__Work required__
First find the line with "### Retrys / Errores" in the entries below, then set down exactly every line through the line with "menus, settings, app", that line included.

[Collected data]

------------------------------

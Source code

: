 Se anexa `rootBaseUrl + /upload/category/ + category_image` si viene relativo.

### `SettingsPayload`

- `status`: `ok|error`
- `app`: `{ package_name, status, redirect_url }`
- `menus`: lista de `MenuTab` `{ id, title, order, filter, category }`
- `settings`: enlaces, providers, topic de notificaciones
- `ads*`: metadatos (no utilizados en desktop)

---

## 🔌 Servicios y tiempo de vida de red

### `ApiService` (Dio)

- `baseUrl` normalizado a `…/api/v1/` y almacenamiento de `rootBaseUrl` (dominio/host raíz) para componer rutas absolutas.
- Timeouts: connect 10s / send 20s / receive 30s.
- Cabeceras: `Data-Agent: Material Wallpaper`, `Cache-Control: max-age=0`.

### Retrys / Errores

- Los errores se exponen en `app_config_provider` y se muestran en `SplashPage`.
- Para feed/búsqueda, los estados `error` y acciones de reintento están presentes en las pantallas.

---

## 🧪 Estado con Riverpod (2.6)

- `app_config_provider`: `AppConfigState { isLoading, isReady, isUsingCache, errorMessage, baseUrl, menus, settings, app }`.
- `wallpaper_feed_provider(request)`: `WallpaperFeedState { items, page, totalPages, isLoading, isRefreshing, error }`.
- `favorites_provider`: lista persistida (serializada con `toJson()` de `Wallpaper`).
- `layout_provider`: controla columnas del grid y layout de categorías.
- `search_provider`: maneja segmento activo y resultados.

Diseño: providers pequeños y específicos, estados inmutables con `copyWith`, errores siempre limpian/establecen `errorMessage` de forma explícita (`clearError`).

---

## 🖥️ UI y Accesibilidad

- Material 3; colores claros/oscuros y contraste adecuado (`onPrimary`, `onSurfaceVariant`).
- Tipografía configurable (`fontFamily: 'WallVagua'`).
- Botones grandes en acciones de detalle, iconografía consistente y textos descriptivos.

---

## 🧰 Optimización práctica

------------------------------

__Solution for this task__
### Retrys / Errores

- Los errores se exponen en `app_config_provider` y se muestran en `SplashPage`.
- Para feed/búsqueda, los estados `error` y acciones de reintento están presentes en las pantallas.

---

## 🧪 Estado con Riverpod (2.6)

- `app_config_provider`: `AppConfigState { isLoading, isReady, isUsingCache, errorMessage, baseUrl, menus, settings, app }`.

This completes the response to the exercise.